Navigating Sanctions Compliance in the Virtual Currency Industry

March 4th, 2022

crypto key on a keyboard

Understanding and complying with sanctions is crucial in the rapidly evolving world of virtual currencies. The U.S. Department of the Treasury's Office of Foreign Assets Control (OFAC) has provided a comprehensive guide to help industry players navigate these complex waters. This article provides critical guidance around the main aspects of sanctions compliance, making it easier to understand and apply.

What are OFAC Sanctions?

OFAC administers over 35 different sanctions programs designed to respond to specific threats and further U.S. foreign policy and national security goals. These sanctions can be comprehensive or targeted, requiring the blocking of assets or imposing restrictions on financial or trade-related activities with a specific person, country, region, or government.

Unless exempt or authorized, trade-based sanctions or embargoes prohibit dealings with an entire country or geographic region. Government or regime sanctions require blocking all property and interests in the property of a particular foreign government or regime. List-based sanctions target specific, listed individuals and entities, while sectoral sanctions target individuals and entities operating in particular sectors of a foreign country's economy.

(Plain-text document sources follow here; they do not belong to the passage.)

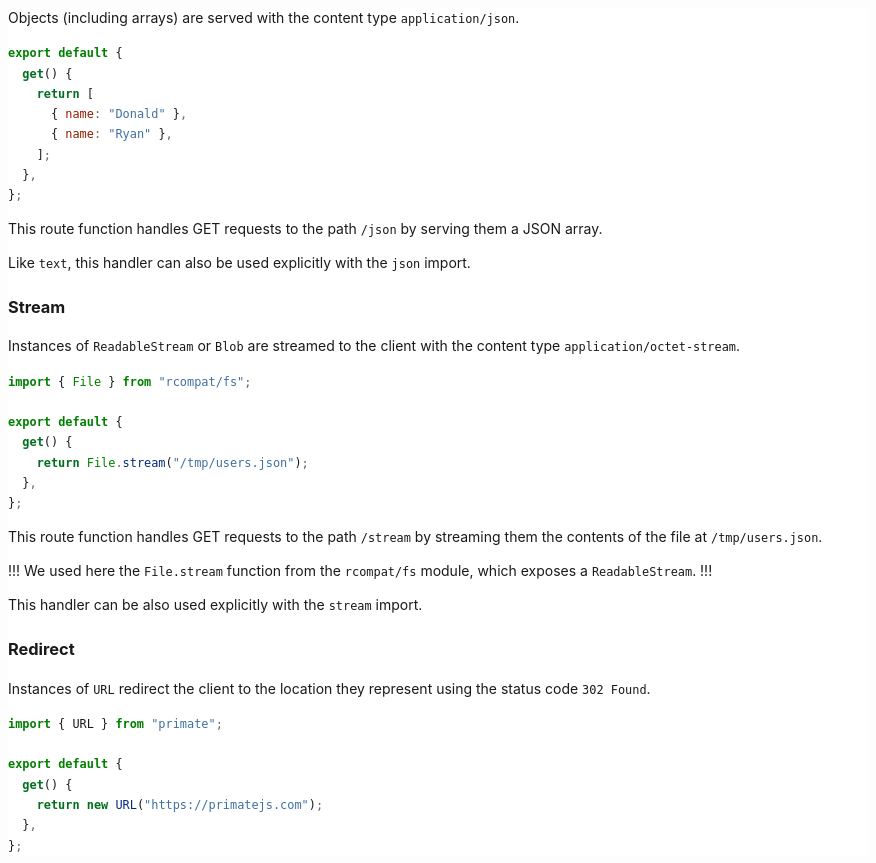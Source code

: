 Objects (including arrays) are served with the content type `application/json`.

```js caption=routes/json.js
export default {
  get() {
    return [
      { name: "Donald" },
      { name: "Ryan" },
    ];
  },
};
```

This route function handles GET requests to the path `/json` by serving them a
JSON array.

Like `text`, this handler can also be used explicitly with the `json` import.

### Stream

Instances of `ReadableStream` or `Blob` are streamed to the client with the
content type `application/octet-stream`.

```js caption=routes/stream.js
import { File } from "rcompat/fs";

export default {
  get() {
    return File.stream("/tmp/users.json");
  },
};
```

This route function handles GET requests to the path `/stream` by streaming
them the contents of the file at `/tmp/users.json`.

!!!
We used here the `File.stream` function from the `rcompat/fs` module, which
exposes a `ReadableStream`.
!!!

This handler can be also used explicitly with the `stream` import.

### Redirect

Instances of `URL` redirect the client to the location they represent using the
status code `302 Found`.

```js caption=routes/redirect.js
import { URL } from "primate";

export default {
  get() {
    return new URL("https://primatejs.com");
  },
};
```
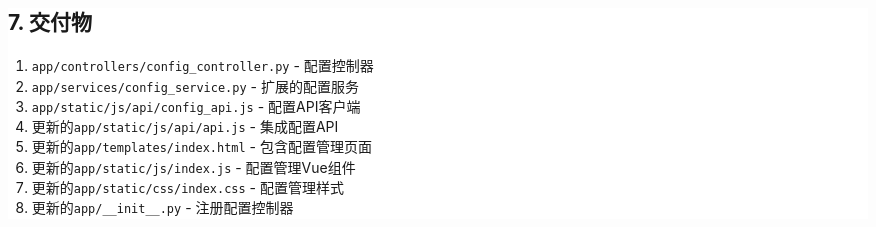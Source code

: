 ## 7. 交付物

1. `app/controllers/config_controller.py` - 配置控制器
2. `app/services/config_service.py` - 扩展的配置服务
3. `app/static/js/api/config_api.js` - 配置API客户端
4. 更新的`app/static/js/api/api.js` - 集成配置API
5. 更新的`app/templates/index.html` - 包含配置管理页面
6. 更新的`app/static/js/index.js` - 配置管理Vue组件
7. 更新的`app/static/css/index.css` - 配置管理样式
8. 更新的`app/__init__.py` - 注册配置控制器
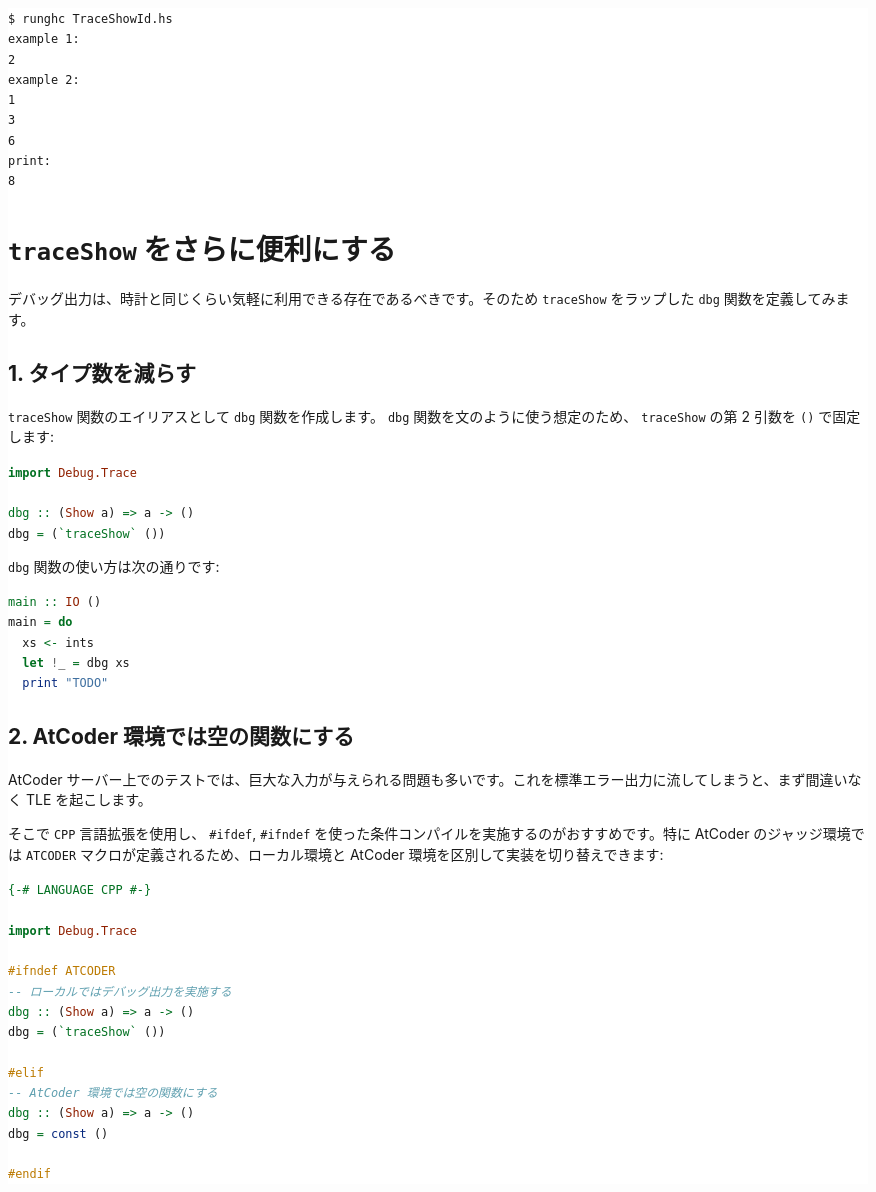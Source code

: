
 ```sh
$ runghc TraceShowId.hs
example 1:
2
example 2:
1
3
6
print:
8
```

# `traceShow` をさらに便利にする

デバッグ出力は、時計と同じくらい気軽に利用できる存在であるべきです。そのため `traceShow` をラップした `dbg` 関数を定義してみます。

## 1. タイプ数を減らす

`traceShow` 関数のエイリアスとして `dbg` 関数を作成します。 `dbg` 関数を文のように使う想定のため、 `traceShow` の第 2 引数を `()` で固定します:

```hs
import Debug.Trace

dbg :: (Show a) => a -> ()
dbg = (`traceShow` ())
```

`dbg` 関数の使い方は次の通りです:

```hs
main :: IO ()
main = do
  xs <- ints
  let !_ = dbg xs
  print "TODO"
```

## 2. AtCoder 環境では空の関数にする

AtCoder サーバー上でのテストでは、巨大な入力が与えられる問題も多いです。これを標準エラー出力に流してしまうと、まず間違いなく TLE を起こします。

そこで `CPP` 言語拡張を使用し、 `#ifdef`, `#ifndef` を使った条件コンパイルを実施するのがおすすめです。特に AtCoder のジャッジ環境では `ATCODER` マクロが定義されるため、ローカル環境と AtCoder 環境を区別して実装を切り替えできます:

```hs
{-# LANGUAGE CPP #-}

import Debug.Trace

#ifndef ATCODER
-- ローカルではデバッグ出力を実施する
dbg :: (Show a) => a -> ()
dbg = (`traceShow` ())

#elif
-- AtCoder 環境では空の関数にする
dbg :: (Show a) => a -> ()
dbg = const ()

#endif
```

Who Must Comply with OFAC Sanctions?

It is mandatory for all individuals and organizations within the United States, along with U.S. citizens and permanent resident aliens, to abide by the OFAC sanctions, irrespective of their current location. This also includes U.S. incorporated entities and their foreign branches.

What is the SDN List?

The Specially Designated Nationals and Blocked Persons List (SDN List) is a list of individuals and entities sanctioned due to their nexus to a targeted country, geographic region, or regime. The SDN List also includes individuals, groups, and entities, such as terrorists, narcotics traffickers, and human rights abusers designated under sanctions programs that are not jurisdiction-specific. U.S. persons are generally prohibited from engaging in transactions with SDNs or blocked persons, directly or indirectly, and must block any property in their possession or control in which an SDN or a blocked person has an interest.

How Do You Block Virtual Currency?

When an individual in the United States discovers that they possess a digital currency that falls under the purview of OFAC sanctions and needs to be frozen, they must ensure that access to that virtual currency is denied to the blocked person and report the secured property to OFAC within 10 business days.

What are the Consequences of Noncompliance?

Noncompliance with OFAC sanctions can result in significant penalties, including civil and criminal fines, denial of export privileges, and exclusion from federal procurement programs.

What are the Best Practices for Sanctions Compliance in the Virtual Currency Industry?

OFAC recommends a risk-based approach to sanctions compliance. This includes management commitment, risk assessment, internal controls, testing and auditing, and training. It's also important to stay updated on OFAC's frequent updates and resources, including FAQs, recent designation actions, sanctions list updates, and general licenses, advisories, or other guidance.

While the world of virtual currency is exciting and full of potential, navigating it with a clear understanding of OFAC sanctions is crucial. By doing so, you can ensure your operations are compliant, protecting your business and contributing to the broader goals of national security and foreign policy.